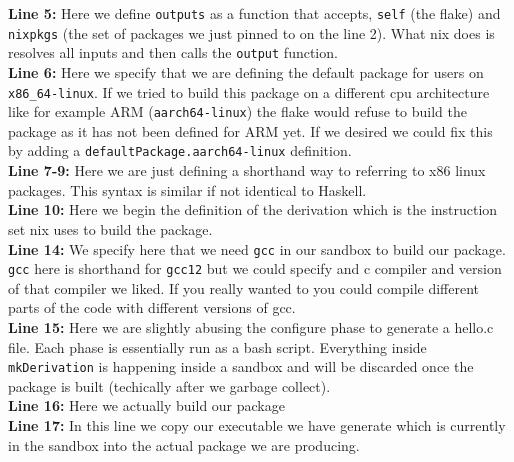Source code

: \textbf{Line 5:} Here we define \texttt{outputs} as a function that accepts, \texttt{self} (the flake) and \texttt{nixpkgs} (the set of packages we just pinned to on the line 2). What nix does is resolves all inputs and then calls the \texttt{output} function.\\

\textbf{Line 6:} Here we specify that we are defining the default package for users on \texttt{x86\_64-linux}. If we tried to build this package on a different cpu architecture like for example ARM (\texttt{aarch64-linux}) the flake would refuse to build the package  as it has not been defined for ARM yet. If we desired we could fix this by adding a \texttt{defaultPackage.aarch64-linux} definition.\\

\textbf{Line 7-9:} Here we are just defining a shorthand way to referring to x86 linux packages. This syntax is similar if not identical to Haskell.\\

\textbf{Line 10:} Here we begin the definition of the derivation which is the instruction set nix uses to build the package.\\

\textbf{Line 14:} We specify here that we need \texttt{gcc} in our sandbox to build our package. \texttt{gcc} here is shorthand for \texttt{gcc12} but we could specify and c compiler and version of that compiler we liked. If you really wanted to you could compile different parts of the code with different versions of gcc.\\

\textbf{Line 15:} Here we are slightly abusing the configure phase to generate a hello.c file. Each phase is essentially run as a bash script. Everything inside \texttt{mkDerivation} is happening inside a sandbox and will be discarded once the package is built (techically after we garbage collect). \\

\textbf{Line 16:} Here we actually build our package \\

\textbf{Line 17:} In this line we copy our executable we have generate which is currently in the sandbox into the actual package we are producing. \\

_ _ _ _ _

→ **Work order**:
Everything from the line containing "garbage collect). \\" through the final line of the listing, inclusive, must be reproduced exactly; leave out the rest.

→ **Solved problem**:
\textbf{Line 15:} Here we are slightly abusing the configure phase to generate a hello.c file. Each phase is essentially run as a bash script. Everything inside \texttt{mkDerivation} is happening inside a sandbox and will be discarded once the package is built (techically after we garbage collect). \\

\textbf{Line 16:} Here we actually build our package \\

\textbf{Line 17:} In this line we copy our executable we have generate which is currently in the sandbox into the actual package we are producing. \\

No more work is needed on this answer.